A city must also be an attractive place for conducting business, as ultimately this will be its key source of jobs and wealth. A smarter city requires a smarter government, in particular one with economic development policies to attract and retain companies and start new ventures. This requires a well thought-out approach to planning, product and services regulations, labor policies, openness to foreign trade and investment, taxation, ease of starting new companies, and so on.
But in the end, the top asset of a city is its human capital, its ability to attract and retain talented people. Doing so requires attention to a number of basic human services, like education, health care and public safety. But it also includes a rich variety of social, community and cultural services that will appeal to the people and families from all over the world that the city wants to attract, both as residents and visitors.

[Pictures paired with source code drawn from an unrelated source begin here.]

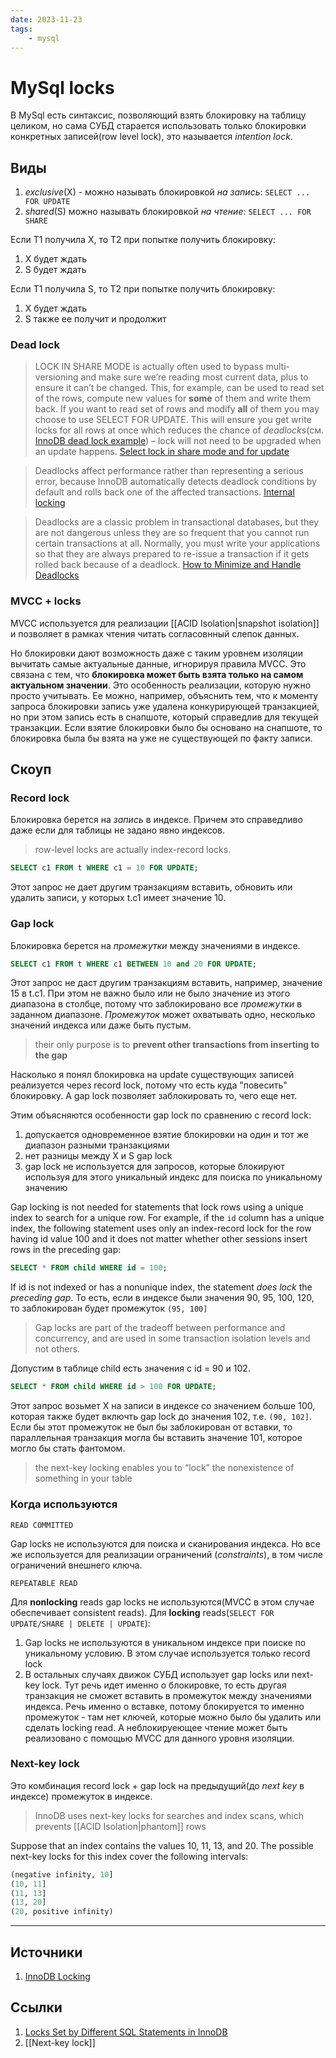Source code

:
```yaml
---
date: 2023-11-23
tags:
    - mysql
---
```

# MySql locks

В MySql есть синтаксис, позволяющий взять блокировку на таблицу целиком, но сама СУБД старается использовать только блокировки конкретных записей(row level lock), это называется *intention lock*.

## Виды

1. *exclusive*(X) - можно называть блокировкой *на запись*: `SELECT ... FOR UPDATE`
1. *shared*(S) можно называть блокировкой *на чтение*: `SELECT ... FOR SHARE`

Если T1 получила X, то T2 при попытке получить блокировку:

1. X будет ждать
1. S будет ждать

Если T1 получила S, то T2 при попытке получить блокировку:

1. X будет ждать
1. S также ее получит и продолжит

### Dead lock

> LOCK IN SHARE MODE is actually often used to bypass multi-versioning and make sure we’re reading most current data, plus to ensure it can’t be changed. This, for example, can be used to read set of the rows, compute new values for **some** of them and write them back. If you want to read set of rows and modify **all** of them you may choose to use SELECT FOR UPDATE. This will ensure you get write locks for all rows at once which reduces the chance of *deadlocks*(см. [InnoDB dead lock example](https://dev.mysql.com/doc/refman/8.0/en/innodb-deadlock-example.html)) – lock will not need to be upgraded when an update happens. [Select lock in share mode and for update](https://www.percona.com/blog/select-lock-in-share-mode-and-for-update/)

> Deadlocks affect performance rather than representing a serious error, because InnoDB automatically detects deadlock conditions by default and rolls back one of the affected transactions. [Internal locking](https://dev.mysql.com/doc/refman/8.0/en/internal-locking.html)

> Deadlocks are a classic problem in transactional databases, but they are not dangerous unless they are so frequent that you cannot run certain transactions at all. Normally, you must write your applications so that they are always prepared to re-issue a transaction if it gets rolled back because of a deadlock. [How to Minimize and Handle Deadlocks](https://dev.mysql.com/doc/refman/8.0/en/innodb-deadlocks-handling.html)

### MVCC + locks

MVCC используется для реализации [[ACID Isolation|snapshot isolation]] и позволяет в рамках чтения читать согласовнный слепок данных.

Но блокировки дают возможность даже с таким уровнем изоляции вычитать самые актуальные данные, игнорируя правила MVCC. Это связана с тем, что **блокировка может быть взята только на самом актуальном значении**. Это особенность реализации, которую нужно просто учитывать. Ее можно, например, объяснить тем, что к моменту запроса блокировки запись уже удалена конкурирующей транзакцией, но при этом запись есть в снапшоте, который справедлив для текущей транзакции. Если взятие блокировки было бы основано на снапшоте, то блокировка была бы взята на уже не существующей по факту записи.

## Скоуп

### Record lock

Блокировка берется на *запись* в индексе. Причем это справедливо даже если для таблицы не задано явно индексов.

> row-level locks are actually index-record locks.

```sql
SELECT c1 FROM t WHERE c1 = 10 FOR UPDATE;
```

Этот запрос не дает другим транзакциям вставить, обновить или удалить записи, у которых t.c1 имеет значение 10.

### Gap lock

Блокировка берется на *промежутки* между значениями в индексе.

```sql
SELECT c1 FROM t WHERE c1 BETWEEN 10 and 20 FOR UPDATE;
```

Этот запрос не даст другим транзакциям вставить, например, значение 15 в t.c1. При этом не важно было или не было значение из этого диапазона в столбце, потому что заблокировано все *промежутки* в заданном диапазоне. *Промежуток* может охватывать одно, несколько значений индекса или даже быть пустым.

> their only purpose is to **prevent other transactions from inserting to the gap**

Насколько я понял блокировка на update существующих записей реализуется через record lock, потому что есть куда "повесить" блокировку. А gap lock позволяет заблокировать то, чего еще нет.

Этим объясняются особенности gap lock по сравнению с record lock:

1. допускается одновременное взятие блокировки на один и тот же диапазон разными транзакциями
1. нет разницы между X и S gap lock
1. gap lock не используется для запросов, которые блокируют используя для этого уникальный индекс для поиска по уникальному значению

Gap locking is not needed for statements that lock rows using a unique index to search for a unique row. For example, if the ```id``` column has a unique index, the following statement uses only an index-record lock for the row having id value 100 and it does not matter whether other sessions insert rows in the preceding gap:

```sql
SELECT * FROM child WHERE id = 100;
```

If id is not indexed or has a nonunique index, the statement *does lock* the *preceding gap*. То есть, если в индексе были значения 90, 95, 100, 120, то заблокирован будет промежуток `(95, 100]`

> Gap locks are part of the tradeoff between performance and concurrency, and are used in some transaction isolation levels and not others.

Допустим в таблице child есть значения с id = 90 и 102.

```sql
SELECT * FROM child WHERE id > 100 FOR UPDATE;
```

Этот запрос возьмет X на записи в индексе со значением больше 100, которая также будет включть gap lock до значения 102, т.е. `(90, 102]`. Если бы этот промежуток не был бы заблокирован от вставки, то параллельная транзакция могла бы вставить значение 101, которое могло бы стать фантомом.

> the next-key locking enables you to “lock” the nonexistence of something in your table

### Когда используются

`READ COMMITTED`

Gap locks не используются для поиска и сканирования индекса. Но все же используется для реализации ограничений (*constraints*), в том числе ограничений внешнего ключа.

`REPEATABLE READ`

Для **nonlocking** reads gap locks не используются(MVCC в этом случае обеспечивает consistent reads).
Для **locking** reads(`SELECT FOR UPDATE/SHARE | DELETE | UPDATE`):

1. Gap locks не используются в уникальном индексе при поиске по уникальному условию. В этом случае используется только record lock
1. В остальных случаях движок СУБД использует gap locks или next-key lock. Тут речь идет именно о блокировке, то есть другая транзакция не сможет вставить в промежуток между значениями индекса. Речь именно о вставке, потому блокируется то именно промежуток - там нет ключей, которые можно было бы удалить или сделать locking read. А неблокируеющее чтение может быть реализовано с помощью MVCC для данного уровня изоляции.

### Next-key lock

Это комбинация record lock + gap lock на предыдущий(до *next key* в индексе) промежуток в индексе.

> InnoDB uses next-key locks for searches and index scans, which prevents [[ACID Isolation|phantom]] rows

Suppose that an index contains the values 10, 11, 13, and 20. The possible next-key locks for this index cover the following intervals:

```sql
(negative infinity, 10]
(10, 11]
(11, 13]
(13, 20]
(20, positive infinity)
```

---

## Источники

1. [InnoDB Locking](https://dev.mysql.com/doc/refman/8.0/en/innodb-locking.html)

## Ссылки

1. [Locks Set by Different SQL Statements in InnoDB](https://dev.mysql.com/doc/refman/8.0/en/innodb-locks-set.html)
1. [[Next-key lock]]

What are the overall design objectives for such a complex system of systems? What are the key values around which you want to optimize the overall system? Technology, science and engineering will prove of little value if we don’t have a common set of goals that the different parts of the system are working towards. Indeed, it is instructive that those who analyze complex systems talk about the importance of defining a system’s “design point.”
In the end, a city’s design objectives and key values must be embodied in something like quality of life. A number of surveys try to distill quality of life into a single number, a liveability index against which they rank cities around the world.
Some such indices are relatively simple. The Economist bases its most liveable city rankings on just five criteria: stability, healthcare, culture & environment, education and infrastructure. Other indices, such as The Global Power City Index, are much more comprehensive.
Services and cities are but two examples of the kinds of complex systems sprouting all around us where good design will be critical to their success.
Science fiction films often portray a future in which computers have taken over. I believe that future will only come about to the extent that our technology-based services, systems and organizations are designed so poorly that we don’t understand how they function, and instead of improving our standard of living and quality of life, they constantly frustrate us with their seemingly arbitrary behaviors.
That is why I so much want to believe in Paola Antonelli’s prediction that by 2036 Design Takes Over. I truly hope her parting words come true:
“This grand new era has already begun. Design is moving centre-stage in the eternal human quest to make beauty out of necessity.”